*Input data*
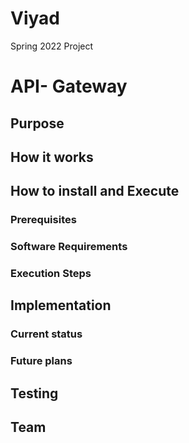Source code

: # Viyad
Spring 2022 Project

# API- Gateway

## Purpose
 

## How it works

## How to install and Execute

### Prerequisites

### Software Requirements

### Execution Steps


## Implementation

### Current status

### Future plans

## Testing

## Team
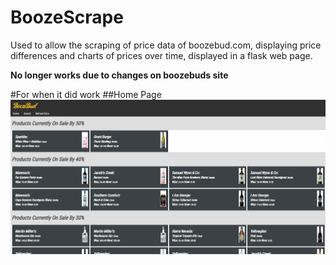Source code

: # BoozeScrape
Used to allow the scraping of price data of boozebud.com, displaying price differences and charts of prices over time, displayed in a flask web page.


**No longer works due to changes on boozebuds site**

#For when it did work
##Home Page
![Home Page](/screens/home.png)
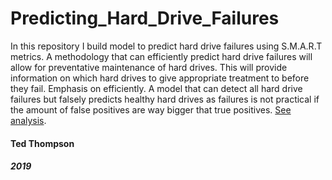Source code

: # Predicting_Hard_Drive_Failures

In this repository I build model to predict hard drive failures using S.M.A.R.T metrics. A methodology that can efficiently predict hard drive failures will allow for preventative maintenance of hard drives. This will provide information on which hard drives to give appropriate treatment to before they fail. Emphasis on efficiently. A model that can detect all hard drive failures but falsely predicts healthy hard drives as failures is not practical if the amount of false positives are way bigger that true positives. [See analysis](https://github.com/TeddTech/Predicting_Hard_Drive_Failures/blob/master/Data_Science_Case_Study_-_Hard_Drives.ipynb).


#### Ted Thompson

##### 2019
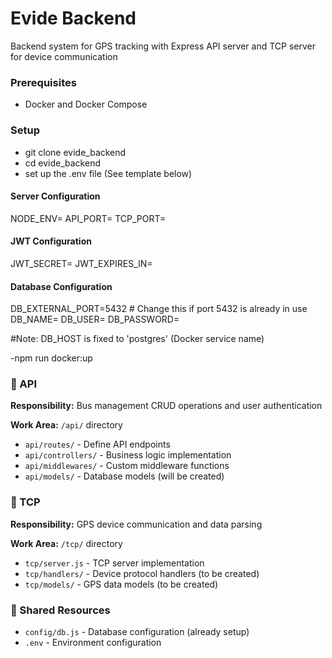 # Evide Backend

Backend system for GPS tracking with Express API server and TCP server for device communication

### Prerequisites

- Docker and Docker Compose

### Setup

- git clone evide_backend
- cd evide_backend
- set up the .env file (See template below)

#### Server Configuration

NODE_ENV=
API_PORT=
TCP_PORT=

#### JWT Configuration

JWT_SECRET=
JWT_EXPIRES_IN=

#### Database Configuration

DB_EXTERNAL_PORT=5432 # Change this if port 5432 is already in use
DB_NAME=
DB_USER=
DB_PASSWORD=

#Note: DB_HOST is fixed to 'postgres' (Docker service name)

-npm run docker:up

### 🔷 API

**Responsibility:** Bus management CRUD operations and user authentication

**Work Area:** `/api/` directory

- `api/routes/` - Define API endpoints
- `api/controllers/` - Business logic implementation
- `api/middlewares/` - Custom middleware functions
- `api/models/` - Database models (will be created)

### 🔷 TCP

**Responsibility:** GPS device communication and data parsing

**Work Area:** `/tcp/` directory

- `tcp/server.js` - TCP server implementation
- `tcp/handlers/` - Device protocol handlers (to be created)
- `tcp/models/` - GPS data models (to be created)

### 🔷 Shared Resources

- `config/db.js` - Database configuration (already setup)
- `.env` - Environment configuration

*About this exercise*
Nothing but the lines from the one containing "(will be created)" through the end of the entries belongs in the answer; repeat them exactly.

*Response to the exercise*
- `api/models/` - Database models (will be created)

### 🔷 TCP

**Responsibility:** GPS device communication and data parsing

**Work Area:** `/tcp/` directory

- `tcp/server.js` - TCP server implementation
- `tcp/handlers/` - Device protocol handlers (to be created)
- `tcp/models/` - GPS data models (to be created)

### 🔷 Shared Resources

- `config/db.js` - Database configuration (already setup)
- `.env` - Environment configuration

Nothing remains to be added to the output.